Interaction of ATP and lens alpha crystallin characterized by equilibrium binding studies and intrinsic tryptophan fluorescence spectroscopy.

alpha-Crystallin, the most prevalent protein in vertebrate lenses, is a high molecular weight aggregate composed of alpha A and alpha B subunits. Evidence is presented that ATP, a major phosphorus metabolite of the lens binds to alpha-crystallin extracted from calf lenses. The following parameters were obtained from equilibrium binding studies conducted at 37 degrees C: binding sites per 400 kDa aggregate = 10 and Ka = 8.1 x 10(3) M-1; and an essentially identical Ka of 7.84 x 10(3) M-1 and 22 binding sites were determined for a 850 kDa aggregate. The cooperativity parameter, alpha H, approximates unity which denotes that the binding of ligand is at independent sites. Binding was not significant at 22 degrees C and was absent at 4 degrees C. The specificity of the binding site for ATP was established by intrinsic tryptophan fluorescence spectroscopy.
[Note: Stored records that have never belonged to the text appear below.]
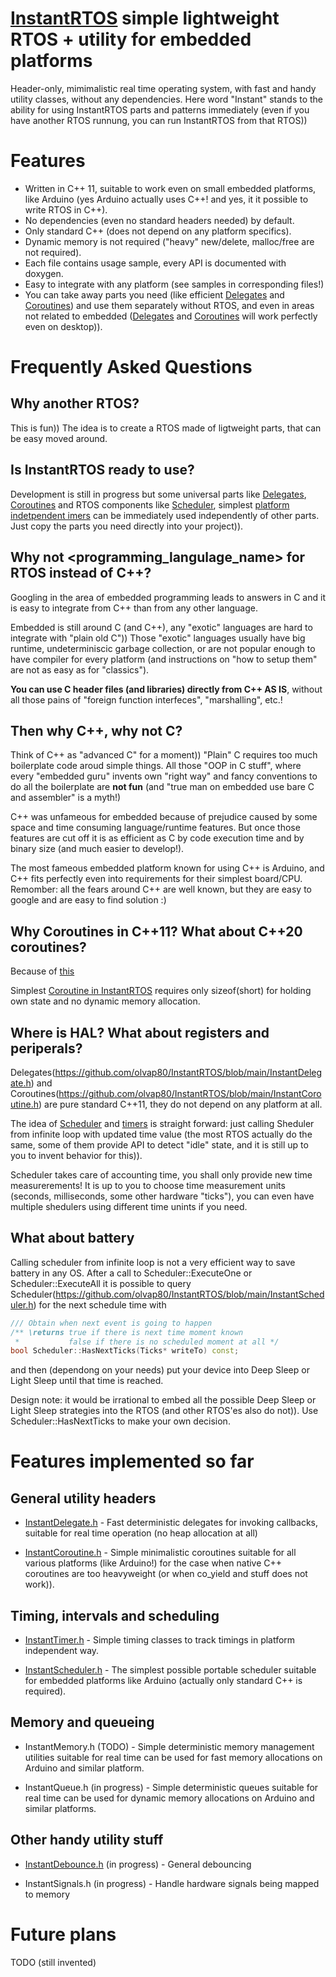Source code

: # [InstantRTOS](https://github.com/olvap80/InstantRTOS) simple lightweight RTOS + utility for embedded platforms
Header-only, mimimalistic real time operating system, with fast and handy utility classes, without any dependencies.
Here word "Instant" stands to the ability for using InstantRTOS parts and patterns immediately (even if you have another RTOS runnung, you can run InstantRTOS from that RTOS))

# Features
- Written in C++ 11, suitable to work even on small embedded platforms, like Arduino (yes Arduino actually uses C++! and yes, it it possible to write RTOS in C++).
- No dependencies (even no standard headers needed) by default.
- Only standard C++ (does not depend on any platform specifics).
- Dynamic memory is not required ("heavy" new/delete, malloc/free are not required).
- Each file contains usage sample, every API is documented with doxygen.
- Easy to integrate with any platform (see samples in corresponding files!)
- You can take away parts you need (like efficient [Delegates](https://github.com/olvap80/InstantRTOS/blob/main/InstantDelegate.h) and [Coroutines](https://github.com/olvap80/InstantRTOS/blob/main/InstantCoroutine.h)) and use them separately without RTOS, and even in areas not related to embedded ([Delegates](https://github.com/olvap80/InstantRTOS/blob/main/InstantDelegate.h) and [Coroutines](https://github.com/olvap80/InstantRTOS/blob/main/InstantCoroutine.h) will work perfectly even on desktop)).


# Frequently Asked Questions

## Why another RTOS?
This is fun)) The idea is to create a RTOS made of ligtweight parts, that can be easy moved around.


## Is InstantRTOS ready to use?
Development is still in progress but some universal parts like
[Delegates](https://github.com/olvap80/InstantRTOS/blob/main/InstantDelegate.h), 
[Coroutines](https://github.com/olvap80/InstantRTOS/blob/main/InstantCoroutine.h)
and RTOS components like
[Scheduler](https://github.com/olvap80/InstantRTOS/blob/main/InstantScheduler.h),
simplest [platform indetpendent imers](https://github.com/olvap80/InstantRTOS/blob/main/InstantTimer.h)
can be immediately used independently of other parts.
Just copy the parts you need directly into your project)).


## Why not <programming_langulage_name> for RTOS instead of C++?
Googling in the area of embedded programming leads to answers in C and it is easy to integrate from C++ than from any other language.

Embedded is still around C (and C++), any "exotic" languages are hard to integrate with "plain old C"))
Those "exotic" languages usually have big runtime, undeterminiscic garbage collection, 
or are not popular enough to have compiler for every platform (and instructions on "how to setup them" are not as easy as for "classics").  

**You can use C header files (and libraries) directly from C++ AS IS**, without all those pains of "foreign function interfeces", "marshalling", etc.!


## Then why C++, why not C?
Think of C++ as "advanced C" for a moment))
"Plain" C requires too much boilerplate code aroud simple things. 
All those "OOP in C stuff", where every "embedded guru" invents own "right way" and fancy conventions to do all the boilerplate are **not fun** 
(and "true man on embedded use bare C and assembler" is a myth!)
 
C++ was unfameous for embedded because of prejudice caused by some space and time consuming language/runtime features.
But once those features are cut off it is as efficient as C by code execution time and by binary size (and much easier to develop!).

The most fameous embedded platform known for using C++ is Arduino, and C++ fits perfectly even into requirements for their simplest board/CPU.
Remomber: all the fears around C++ are well known, but they are easy to google and are easy to find solution :)


## Why Coroutines in C++11? What about C++20 coroutines?
Because of [this](https://probablydance.com/2021/10/31/c-coroutines-do-not-spark-joy/)

Simplest [Coroutine in InstantRTOS](https://github.com/olvap80/InstantRTOS/blob/main/InstantCoroutine.h) 
requires only sizeof(short) for holding own state and no dynamic memory allocation.


## Where is HAL? What about registers and periperals?
Delegates(https://github.com/olvap80/InstantRTOS/blob/main/InstantDelegate.h)
and Coroutines(https://github.com/olvap80/InstantRTOS/blob/main/InstantCoroutine.h)
are pure standard C++11, they do not depend on any platform at all.

The idea of [Scheduler](https://github.com/olvap80/InstantRTOS/blob/main/InstantScheduler.h)
and [timers](https://github.com/olvap80/InstantRTOS/blob/main/InstantTimer.h) is straight forward: just calling Sheduler from infinite loop with updated time value
(the most RTOS actually do the same, some of them provide API to detect "idle" state, and it is still up to you to invent behavior for this)).

Scheduler takes care of accounting time, you shall only provide new time measurerements!
It is up to you to choose time measurement units (seconds, milliseconds, some other hardware "ticks"),
you can even have multiple shedulers using different time unints if you need.

## What about battery

Calling scheduler from infinite loop is not a very efficient way to save battery in any OS.
After a call to Scheduler::ExecuteOne or Scheduler::ExecuteAll it is possible to query Scheduler(https://github.com/olvap80/InstantRTOS/blob/main/InstantScheduler.h) for the next schedule time with
```cpp
/// Obtain when next event is going to happen
/** \returns true if there is next time moment known
 *           false if there is no scheduled moment at all */
bool Scheduler::HasNextTicks(Ticks* writeTo) const;
```
and then (dependong on your needs) put your device into Deep Sleep or Light Sleep until that time is reached.

Design note: it would be irrational to embed all the possible Deep Sleep or Light Sleep strategies into the RTOS 
(and other RTOS'es also do not)). Use Scheduler::HasNextTicks to make your own decision. 

# Features implemented so far
## General utility headers

- [InstantDelegate.h](https://github.com/olvap80/InstantRTOS/blob/main/InstantDelegate.h) - Fast deterministic delegates for invoking callbacks, suitable for real time operation (no heap allocation at all)

- [InstantCoroutine.h](https://github.com/olvap80/InstantRTOS/blob/main/InstantCoroutine.h) - Simple minimalistic coroutines suitable for all various platforms (like Arduino!) for the case when native C++ coroutines are too heavyweight (or when co_yield and stuff does not work)).

## Timing, intervals and scheduling

- [InstantTimer.h](https://github.com/olvap80/InstantRTOS/blob/main/InstantTimer.h) - Simple timing classes to track timings in platform independent way.

- [InstantScheduler.h](https://github.com/olvap80/InstantRTOS/blob/main/InstantScheduler.h) - The simplest possible portable scheduler suitable for embedded platforms like Arduino (actually only standard C++ is required).

## Memory and queueing

- InstantMemory.h (TODO) - Simple deterministic memory management utilities suitable for real time can be used for fast memory allocations on Arduino and similar platform.

- InstantQueue.h (in progress) - Simple deterministic queues suitable for real time can be used for dynamic memory allocations on Arduino and similar platforms.

## Other handy utility stuff

- [InstantDebounce.h](https://github.com/olvap80/InstantRTOS/blob/main/InstantDebounce.h) (in progress) - General debouncing

- InstantSignals.h (in progress) - Handle hardware signals being mapped to memory

# Future plans
TODO (still invented)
In the presence of increasing concentrations of ATP (0.05-0.3 mM), tryptophan fluorescence decreases in a concentration dependent manner to a minimum of 0.2 mM above which there is a non-linear response. Quenching of fluorescence was not evident with P(i), AMP or ADP. GTP elicited a minimal quenching of fluorescence only at the highest concentration (0.30 mM). Modulation of both supramolecular organization and lens metabolism is predicted as a consequence of ATP/alpha-crystallin binding.